[Source material]

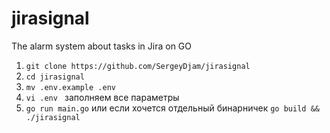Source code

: # jirasignal
The alarm system about tasks in Jira on GO

1. ```git clone https://github.com/SergeyDjam/jirasignal```
2. ```cd jirasignal```
3. ```mv .env.example .env```
4. ```vi .env ```
    заполняем все параметры
5. ```go run main.go``` или если хочется отдельный бинарничек ```go build && ./jirasignal```

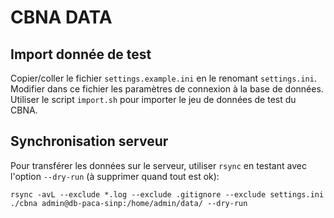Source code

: # CBNA DATA

## Import donnée de test

Copier/coller le fichier `settings.example.ini` en le renomant `settings.ini`.
Modifier dans ce fichier les paramètres de connexion à la base de données. 
Utiliser le script `import.sh` pour importer le jeu de données de test du CBNA.

## Synchronisation serveur

Pour transférer les données sur le serveur, utiliser `rsync` en testant avec l'option `--dry-run` (à supprimer quand tout est ok):

```
rsync -avL --exclude *.log --exclude .gitignore --exclude settings.ini ./cbna admin@db-paca-sinp:/home/admin/data/ --dry-run
```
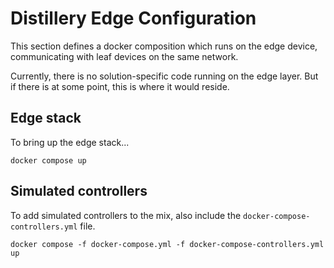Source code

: # Distillery Edge Configuration

This section defines a docker composition which runs on the edge device, communicating
with leaf devices on the same network.

Currently, there is no solution-specific code running on the edge layer. But if there is
at some point, this is where it would reside.

## Edge stack

To bring up the edge stack...

```
docker compose up
```

## Simulated controllers

To add simulated controllers to the mix, also include the `docker-compose-controllers.yml` file.

```
docker compose -f docker-compose.yml -f docker-compose-controllers.yml up
```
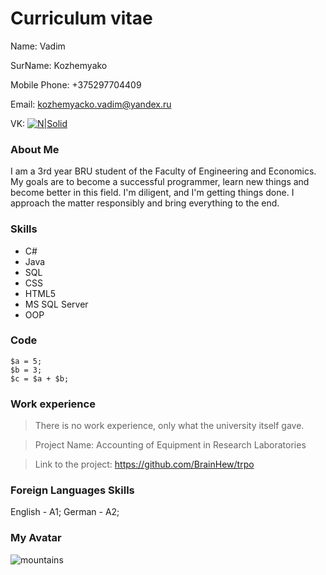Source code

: # Сurriculum vitae
Name: Vadim

SurName: Kozhemyako

Mobile Phone: +375297704409

Email: kozhemyacko.vadim@yandex.ru

VK: 
[![N|Solid](https://spartaboxing.ru/thumb/2/y1mI-VRxO5FovI48lQeQgg/40r40/d/kisspng-russia-social-media-marketing-vkontakte-social-net-vk-logo-png-5ab0b9c1b5a0b1893566341521531329744_1.png)](https://vk.com/vadfenrir)

### About Me
I am a 3rd year BRU student of the Faculty of Engineering and Economics. My goals are to become a successful programmer, learn new things and become better in this field. I'm diligent, and I'm getting things done. I approach the matter responsibly and bring everything to the end.
### Skills
- C#
- Java
- SQL
- CSS
- HTML5
- MS SQL Server
- OOP

### Code
```
$a = 5; 
$b = 3; 
$c = $a + $b; 
``` 
### Work experience
> There is no work experience, only what the university itself gave.

>Project Name: Accounting of Equipment in Research Laboratories

>Link to the project: https://github.com/BrainHew/trpo

### Foreign Languages Skills
English - A1;
German - A2;

### My Avatar
![mountains](https://i.pinimg.com/736x/31/ab/35/31ab35e277aafe1bb88eeba58ca97437--diablo-ii-fantasy-characters.jpg "Любимый Персонаж")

[/Source material]

# Problem requirements:
Repeat the exact lines from the first line of the data through the line containing "## Synchronisation serveur". Nothing else, no pictures.

# Answer space:
Source code

: # jirasignal
The alarm system about tasks in Jira on GO

1. ```git clone https://github.com/SergeyDjam/jirasignal```
2. ```cd jirasignal```
3. ```mv .env.example .env```
4. ```vi .env ```
    заполняем все параметры
5. ```go run main.go``` или если хочется отдельный бинарничек ```go build && ./jirasignal```

Source code

: # CBNA DATA

## Import donnée de test

Copier/coller le fichier `settings.example.ini` en le renomant `settings.ini`.
Modifier dans ce fichier les paramètres de connexion à la base de données. 
Utiliser le script `import.sh` pour importer le jeu de données de test du CBNA.

## Synchronisation serveur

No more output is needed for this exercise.